From The Files of Dr. Toon
August 19, 2024 posted by Martin Goodman

Max Fleischer’s Hunky and Spunky

Many animals became animated stars, but no donkey ever entered their ranks. Perhaps the closest contenders were the Fleischer Studio’s Hunky and Spunky. From 1937-1941, this pair of mules (Hunky was the mom and Spunky her son) starred in seven Color Classic cartoons. After Paramount removed the Fleischers, Spunky soldiered alone in two Noveltoons and two further appearances with Casper the Friendly Ghost before disappearing in 1958.

Accurate credits are rare in the Fleischer canon, but it appears that Hunky and Spunky were created and designed by Myron Waldman. Dave Fleischer receives directing credits on all seven shorts but never did so, serving as producer instead. Waldman directed four (all uncredited), including the debut cartoon, Hunky and Spunky, in 1938. That short garnered an Academy Award nomination that year but ran against four Walt Disney entries, losing to Ferdinand the Bull.

It would have been no surprise if Hunky and Spunky turned out to be a one-shot cartoon. The characters are unattractive, with shaggy, unkempt fur, outdated pie-cut eyes, and heads too large for their bodies. Jack Mercer (uncredited) provided the abrasive braying; there is no intelligible dialogue.

Waldman and Graham Place animated the cartoon, but Herman Cohen and Lillian Friedman went uncredited due to the studio policy of denying credits to more than two animators.
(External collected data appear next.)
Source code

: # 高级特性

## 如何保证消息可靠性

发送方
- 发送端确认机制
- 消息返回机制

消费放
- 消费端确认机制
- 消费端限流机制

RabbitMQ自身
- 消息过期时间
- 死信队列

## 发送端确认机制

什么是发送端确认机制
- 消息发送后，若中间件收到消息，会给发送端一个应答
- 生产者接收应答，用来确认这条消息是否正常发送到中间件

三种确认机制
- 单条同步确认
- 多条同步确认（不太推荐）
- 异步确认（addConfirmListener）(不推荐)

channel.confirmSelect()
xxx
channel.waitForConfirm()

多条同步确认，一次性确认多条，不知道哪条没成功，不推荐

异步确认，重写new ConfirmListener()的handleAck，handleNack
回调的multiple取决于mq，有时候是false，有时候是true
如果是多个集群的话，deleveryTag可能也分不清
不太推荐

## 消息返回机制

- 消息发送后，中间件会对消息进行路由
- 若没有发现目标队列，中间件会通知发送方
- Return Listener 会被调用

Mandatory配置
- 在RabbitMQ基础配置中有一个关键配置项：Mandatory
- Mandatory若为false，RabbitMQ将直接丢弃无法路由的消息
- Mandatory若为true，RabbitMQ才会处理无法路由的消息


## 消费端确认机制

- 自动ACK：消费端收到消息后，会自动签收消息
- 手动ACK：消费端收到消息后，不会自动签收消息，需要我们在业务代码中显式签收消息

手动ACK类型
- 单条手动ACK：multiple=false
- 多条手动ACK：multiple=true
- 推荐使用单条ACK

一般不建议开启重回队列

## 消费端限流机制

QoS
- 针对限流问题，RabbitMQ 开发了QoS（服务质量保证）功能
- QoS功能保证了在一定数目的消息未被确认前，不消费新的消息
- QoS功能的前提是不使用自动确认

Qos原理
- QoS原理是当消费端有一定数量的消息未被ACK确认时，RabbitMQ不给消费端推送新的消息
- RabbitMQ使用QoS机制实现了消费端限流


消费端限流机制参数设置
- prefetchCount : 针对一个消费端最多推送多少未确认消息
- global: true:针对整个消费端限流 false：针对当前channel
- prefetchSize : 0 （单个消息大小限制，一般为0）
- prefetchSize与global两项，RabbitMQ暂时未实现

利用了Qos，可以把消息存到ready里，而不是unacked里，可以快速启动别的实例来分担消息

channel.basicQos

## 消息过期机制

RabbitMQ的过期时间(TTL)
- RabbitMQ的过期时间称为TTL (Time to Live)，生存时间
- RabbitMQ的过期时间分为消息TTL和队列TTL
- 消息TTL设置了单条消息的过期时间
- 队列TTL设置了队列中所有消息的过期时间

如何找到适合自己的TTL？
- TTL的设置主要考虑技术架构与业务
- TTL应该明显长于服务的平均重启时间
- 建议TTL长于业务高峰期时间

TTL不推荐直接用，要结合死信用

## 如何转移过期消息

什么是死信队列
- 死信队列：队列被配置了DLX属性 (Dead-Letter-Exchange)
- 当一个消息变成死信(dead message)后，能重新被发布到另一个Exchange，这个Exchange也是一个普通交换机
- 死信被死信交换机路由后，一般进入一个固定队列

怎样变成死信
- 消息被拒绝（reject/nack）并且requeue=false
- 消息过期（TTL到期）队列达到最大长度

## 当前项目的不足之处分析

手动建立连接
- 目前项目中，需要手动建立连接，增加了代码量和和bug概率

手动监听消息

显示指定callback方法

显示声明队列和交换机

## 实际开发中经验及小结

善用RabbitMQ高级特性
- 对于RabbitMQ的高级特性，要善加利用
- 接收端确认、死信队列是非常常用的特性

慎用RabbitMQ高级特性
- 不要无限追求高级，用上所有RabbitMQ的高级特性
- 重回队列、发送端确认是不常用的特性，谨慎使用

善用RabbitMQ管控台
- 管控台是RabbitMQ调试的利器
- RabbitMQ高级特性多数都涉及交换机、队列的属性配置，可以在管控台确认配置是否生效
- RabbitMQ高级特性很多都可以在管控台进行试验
This practice was especially egregious for Friedman, America’s first female animator, who rarely received credits. This pattern of obscuring directors and animators continued throughout the Hunky and Spunky series.

Sammy Timberg provided the musical score. Background/layout artist Shane Miller (also uncredited) used Fleischer’s 3D stereoptical system well.

The threadbare plot, in which a prospector kidnaps Spunky for his pack animal before Momma comes to the rescue, is unremarkable. Shamus Culhane would reuse it in a later Hunky and Spunky cartoon.

The following cartoon, Always Kickin’ (1/27/39), featured considerable character design and expressivity improvements, although the pie-cut eyes remained. Friedman again went uncredited, with Waldman, who directed, and Arnold Gillespie listed as the animators. Uncredited players also include Jack Mercer (voices), Sammy Timberg (music), and Shane Miller (backgrounds, layout).

The story has Spunky rejected by warbling birds, who mock him until he rescues them from a hungry buzzard (almost certainly animated by Waldman) with his kicking prowess.

The Barnyard Brat (6/30/39) features misbehaving Spunky as the bane of the other barnyard animals until a rooster rallies them against the brat. Spunky gets his comeuppance from them, but even after being rescued by Momma, he continues his tantrums until he finally gets a good spanking. It does little to change his ways.

The characters, animated by director Waldman and Tony Pabian (Friedman is again uncredited), regress visually. Jack Mercer’s uncredited vocals are annoying, and despite several good spot gags, there’s no gold here. Sammy Timberg and Shane Miller are again uncredited.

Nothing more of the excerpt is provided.